[WHAT YOU NEED TO DO]:
Tally the lines of the data that include the word "world". Only the number is to be returned.

[RECORDS FOR PROCESSING]:
>>>>>

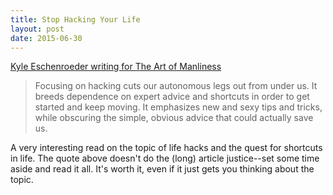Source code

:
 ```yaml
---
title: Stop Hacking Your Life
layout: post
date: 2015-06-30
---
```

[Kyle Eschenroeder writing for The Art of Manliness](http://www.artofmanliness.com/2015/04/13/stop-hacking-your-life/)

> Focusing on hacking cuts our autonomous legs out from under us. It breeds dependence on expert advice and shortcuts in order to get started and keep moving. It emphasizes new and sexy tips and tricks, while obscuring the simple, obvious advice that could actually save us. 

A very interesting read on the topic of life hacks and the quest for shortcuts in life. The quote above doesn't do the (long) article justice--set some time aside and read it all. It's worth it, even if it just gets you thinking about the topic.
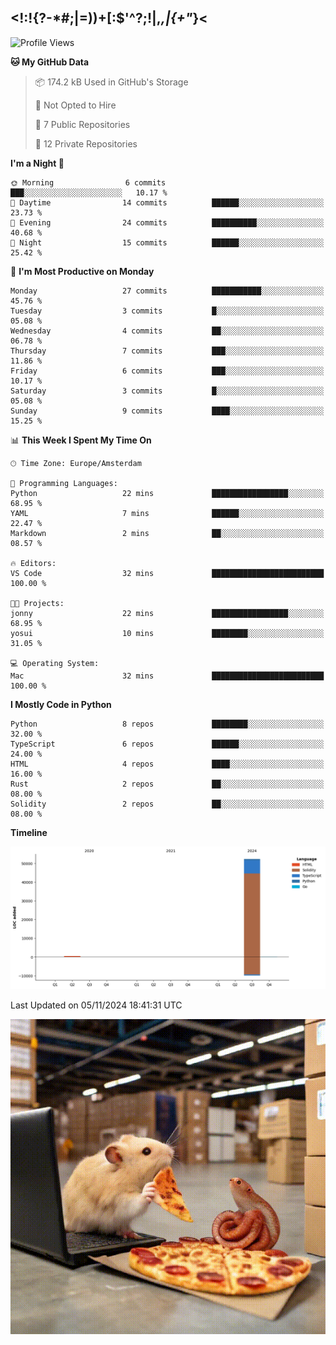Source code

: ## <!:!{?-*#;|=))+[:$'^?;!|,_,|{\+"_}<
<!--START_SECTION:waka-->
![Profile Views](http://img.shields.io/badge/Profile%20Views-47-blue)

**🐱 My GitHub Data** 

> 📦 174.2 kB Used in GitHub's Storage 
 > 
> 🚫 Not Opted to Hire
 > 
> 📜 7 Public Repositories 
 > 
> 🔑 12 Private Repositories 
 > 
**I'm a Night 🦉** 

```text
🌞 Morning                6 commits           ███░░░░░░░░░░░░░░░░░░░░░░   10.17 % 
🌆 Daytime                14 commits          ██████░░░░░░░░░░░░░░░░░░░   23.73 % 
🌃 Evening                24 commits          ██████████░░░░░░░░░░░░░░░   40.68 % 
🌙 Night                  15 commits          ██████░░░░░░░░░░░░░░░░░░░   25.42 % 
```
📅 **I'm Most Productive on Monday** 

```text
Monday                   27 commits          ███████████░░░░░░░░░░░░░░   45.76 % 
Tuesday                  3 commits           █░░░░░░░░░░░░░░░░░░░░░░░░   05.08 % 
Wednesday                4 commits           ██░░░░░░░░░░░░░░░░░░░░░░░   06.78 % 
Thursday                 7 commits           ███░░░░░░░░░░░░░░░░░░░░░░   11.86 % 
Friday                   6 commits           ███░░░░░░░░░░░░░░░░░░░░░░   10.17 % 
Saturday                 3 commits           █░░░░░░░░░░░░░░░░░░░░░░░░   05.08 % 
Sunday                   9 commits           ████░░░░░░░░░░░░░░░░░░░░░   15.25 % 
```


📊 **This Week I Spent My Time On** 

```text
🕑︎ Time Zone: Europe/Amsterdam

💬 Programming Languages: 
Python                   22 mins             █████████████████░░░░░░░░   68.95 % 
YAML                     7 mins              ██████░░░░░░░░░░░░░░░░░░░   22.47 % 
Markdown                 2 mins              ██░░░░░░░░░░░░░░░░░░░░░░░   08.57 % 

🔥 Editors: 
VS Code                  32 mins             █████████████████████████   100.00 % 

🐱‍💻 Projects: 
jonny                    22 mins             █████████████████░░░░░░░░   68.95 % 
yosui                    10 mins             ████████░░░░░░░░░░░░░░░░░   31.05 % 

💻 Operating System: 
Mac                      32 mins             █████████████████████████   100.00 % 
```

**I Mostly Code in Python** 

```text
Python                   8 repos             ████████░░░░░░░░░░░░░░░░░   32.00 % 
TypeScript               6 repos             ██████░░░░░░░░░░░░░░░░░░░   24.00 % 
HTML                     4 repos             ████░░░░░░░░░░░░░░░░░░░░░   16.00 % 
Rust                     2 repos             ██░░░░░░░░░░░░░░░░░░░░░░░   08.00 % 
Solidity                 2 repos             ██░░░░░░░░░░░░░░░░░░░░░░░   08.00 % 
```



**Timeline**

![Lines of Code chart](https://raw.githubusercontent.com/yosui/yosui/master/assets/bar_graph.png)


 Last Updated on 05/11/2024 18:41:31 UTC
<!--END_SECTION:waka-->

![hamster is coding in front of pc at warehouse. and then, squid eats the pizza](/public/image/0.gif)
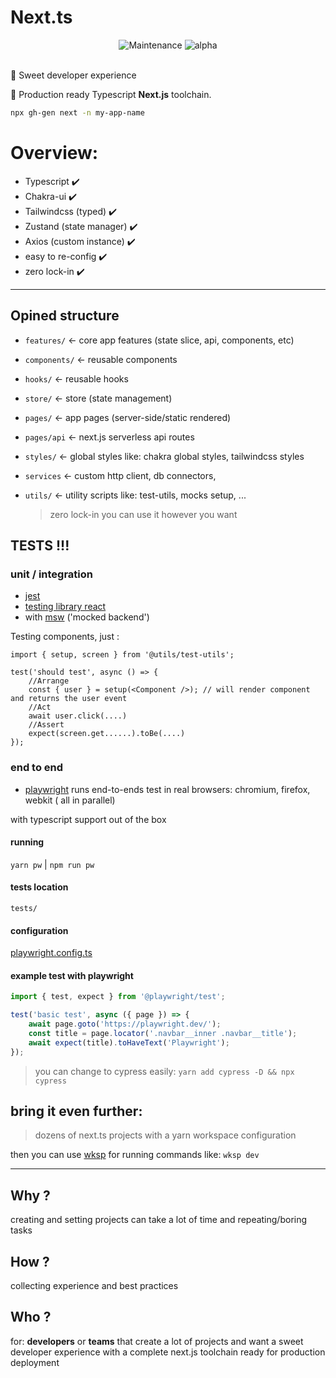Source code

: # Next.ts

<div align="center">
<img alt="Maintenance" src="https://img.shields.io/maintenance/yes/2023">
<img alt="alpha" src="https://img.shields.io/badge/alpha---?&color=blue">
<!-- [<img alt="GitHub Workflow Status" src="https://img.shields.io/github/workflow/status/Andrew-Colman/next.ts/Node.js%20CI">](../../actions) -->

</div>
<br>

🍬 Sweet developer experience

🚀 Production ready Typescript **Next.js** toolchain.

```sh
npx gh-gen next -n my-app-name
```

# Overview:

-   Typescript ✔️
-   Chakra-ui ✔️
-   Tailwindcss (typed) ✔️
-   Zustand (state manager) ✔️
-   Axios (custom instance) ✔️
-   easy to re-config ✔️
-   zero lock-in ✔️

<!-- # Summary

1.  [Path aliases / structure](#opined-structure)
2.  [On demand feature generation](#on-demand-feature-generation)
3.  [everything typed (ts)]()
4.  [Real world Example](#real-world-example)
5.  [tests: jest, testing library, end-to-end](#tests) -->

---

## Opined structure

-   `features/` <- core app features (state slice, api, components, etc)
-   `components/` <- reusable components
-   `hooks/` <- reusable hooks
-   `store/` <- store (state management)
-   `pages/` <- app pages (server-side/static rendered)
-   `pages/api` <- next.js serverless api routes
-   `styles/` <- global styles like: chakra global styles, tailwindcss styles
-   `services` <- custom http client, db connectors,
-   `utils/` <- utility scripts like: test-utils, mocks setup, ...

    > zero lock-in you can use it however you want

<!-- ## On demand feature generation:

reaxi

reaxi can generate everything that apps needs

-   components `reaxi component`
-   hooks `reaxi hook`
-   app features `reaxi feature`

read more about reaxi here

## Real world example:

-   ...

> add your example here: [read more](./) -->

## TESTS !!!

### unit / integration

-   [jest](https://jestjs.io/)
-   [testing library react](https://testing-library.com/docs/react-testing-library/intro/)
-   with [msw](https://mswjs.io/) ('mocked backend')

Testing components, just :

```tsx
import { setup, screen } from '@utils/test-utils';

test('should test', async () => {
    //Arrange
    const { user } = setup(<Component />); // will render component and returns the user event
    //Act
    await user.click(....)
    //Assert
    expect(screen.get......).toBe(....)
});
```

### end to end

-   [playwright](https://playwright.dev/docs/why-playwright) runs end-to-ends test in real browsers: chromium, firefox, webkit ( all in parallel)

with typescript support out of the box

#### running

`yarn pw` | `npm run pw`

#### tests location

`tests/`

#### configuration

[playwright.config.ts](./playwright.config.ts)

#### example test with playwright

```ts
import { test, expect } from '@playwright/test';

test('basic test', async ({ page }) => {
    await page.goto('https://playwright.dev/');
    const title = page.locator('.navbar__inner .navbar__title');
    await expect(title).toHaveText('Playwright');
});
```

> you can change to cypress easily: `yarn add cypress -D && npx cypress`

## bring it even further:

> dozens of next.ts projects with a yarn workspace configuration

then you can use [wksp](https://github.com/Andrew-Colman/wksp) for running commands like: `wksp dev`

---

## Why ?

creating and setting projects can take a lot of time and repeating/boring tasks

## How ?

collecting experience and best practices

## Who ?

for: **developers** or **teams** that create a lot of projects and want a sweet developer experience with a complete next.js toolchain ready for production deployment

<<<<<

[REPLY TO THE EXERCISE]:
2